Two parties of plaintiffs sued to overturn the rule in November and this ruling addresses their consolidated complaints. The two parties are the National Association of Insurance and Financial Advisers – New York State Inc. and its president, and the second is the Independent Insurance Agents and Brokers of New York Inc., Professional Insurance Agents of New York State Inc., insurance brokerage Testa Brothers and Gary Slavin, an insurance broker.

Mr. Zwack supported defendants' argument that the rule was needed in part to address the increasing complexity of life insurance, which they claim has caused consumers to rely more heavily on brokers' advice. Insurers submitted 44,624 policy forms to the Department of Financial Services for approval between 2011 and 2017, due largely to new features and riders being added on permanent life insurance products, said Mr. Zwack, who cited department figures.

"This, combined with the real life situation where the initial sale, and not ongoing payments or premium beyond four years, is what generates the most income for a producer, and the lapse rate of almost 50% after 10 years, point to real concerns for insurance market regulators," Mr. Zwack said in his ruling.

He also said plaintiffs "are asking the Court to discount market studies, DFS experience, emerging research and recommendations by consumer advocates that a mere disclosure rule is not enough."
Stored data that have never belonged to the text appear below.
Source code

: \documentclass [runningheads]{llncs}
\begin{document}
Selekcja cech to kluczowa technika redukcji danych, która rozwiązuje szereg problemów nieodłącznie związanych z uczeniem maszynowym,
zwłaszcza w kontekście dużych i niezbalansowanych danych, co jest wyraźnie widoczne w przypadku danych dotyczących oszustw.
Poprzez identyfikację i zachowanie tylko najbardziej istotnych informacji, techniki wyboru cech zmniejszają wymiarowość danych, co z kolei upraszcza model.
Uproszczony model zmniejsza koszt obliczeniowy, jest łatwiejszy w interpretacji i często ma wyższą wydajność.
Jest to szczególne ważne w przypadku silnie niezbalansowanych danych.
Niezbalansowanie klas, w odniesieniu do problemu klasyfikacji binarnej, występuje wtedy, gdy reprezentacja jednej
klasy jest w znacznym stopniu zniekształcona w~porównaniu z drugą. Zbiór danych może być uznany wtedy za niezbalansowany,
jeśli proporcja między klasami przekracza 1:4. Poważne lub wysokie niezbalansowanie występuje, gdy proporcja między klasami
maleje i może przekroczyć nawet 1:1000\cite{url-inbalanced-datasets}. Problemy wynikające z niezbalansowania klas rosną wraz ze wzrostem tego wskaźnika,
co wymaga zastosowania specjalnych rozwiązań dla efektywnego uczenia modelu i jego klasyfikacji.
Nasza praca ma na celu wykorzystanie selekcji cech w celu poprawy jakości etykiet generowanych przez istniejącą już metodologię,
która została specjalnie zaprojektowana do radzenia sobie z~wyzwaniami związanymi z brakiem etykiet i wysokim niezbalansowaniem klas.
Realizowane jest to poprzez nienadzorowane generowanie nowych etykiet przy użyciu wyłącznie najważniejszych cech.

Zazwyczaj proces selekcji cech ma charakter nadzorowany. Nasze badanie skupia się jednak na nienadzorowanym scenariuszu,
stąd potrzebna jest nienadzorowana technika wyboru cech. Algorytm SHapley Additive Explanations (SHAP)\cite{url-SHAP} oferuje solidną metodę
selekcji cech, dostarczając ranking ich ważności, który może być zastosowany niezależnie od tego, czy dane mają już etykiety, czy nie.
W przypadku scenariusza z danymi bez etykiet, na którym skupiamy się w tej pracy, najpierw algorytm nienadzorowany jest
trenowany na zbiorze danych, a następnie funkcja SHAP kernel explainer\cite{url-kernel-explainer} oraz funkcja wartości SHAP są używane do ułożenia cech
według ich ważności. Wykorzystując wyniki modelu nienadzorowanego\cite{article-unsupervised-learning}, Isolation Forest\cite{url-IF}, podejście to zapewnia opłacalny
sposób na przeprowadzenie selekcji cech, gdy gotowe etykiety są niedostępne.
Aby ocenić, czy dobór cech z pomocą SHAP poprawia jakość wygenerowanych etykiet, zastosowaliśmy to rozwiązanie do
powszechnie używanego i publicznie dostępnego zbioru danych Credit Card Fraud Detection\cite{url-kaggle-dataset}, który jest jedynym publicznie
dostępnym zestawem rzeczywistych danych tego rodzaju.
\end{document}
Gary Svirsky, an attorney representing NAIFA-New York and its president, didn't return a request for comment. Howard Kronenburg, an attorney representing the other plaintiffs, also didn't return a request for comment.

New York's insurance rule has language similar to the Department of Labor's now-defunct fiduciary rule establishing that salespeople must act without regard to their own interests, said Kevin Walsh, a principal at Groom Law Group. If interpreted literally by courts, the rule's language "could really disrupt the insurance market," he said.

"I'd be very surprised if the industry doesn't appeal the ruling," Mr. Walsh said.

Other state and federal regulators are concurrently working to increase standards for the sale of financial products by brokers. The Securities and Exchange Commission in June issued an investment-advice rule governing broker conduct, which has received the industry's blessing but has fallen short among consumer advocates' wishes. The National Association of Insurance Commissioners is working to finalize a rule to address conduct regarding annuity sales. Massachusetts, New Jersey and Nevada are in various stages of rolling out fiduciary standards for investment advice.

(More:Waters amendment to kill Reg BI faces new hurdle)

The Life Insurance Council of New York Inc. said it's too early to determine the effect of New York's insurance rule.

"Although we remain hopeful that its implementation will have a positive influence on the annuity market in this state, we don't yet know what effect it will have, especially when taking into consideration that it appears likely that many states and the SEC will be taking a different approach," said spokesman Ed Koller.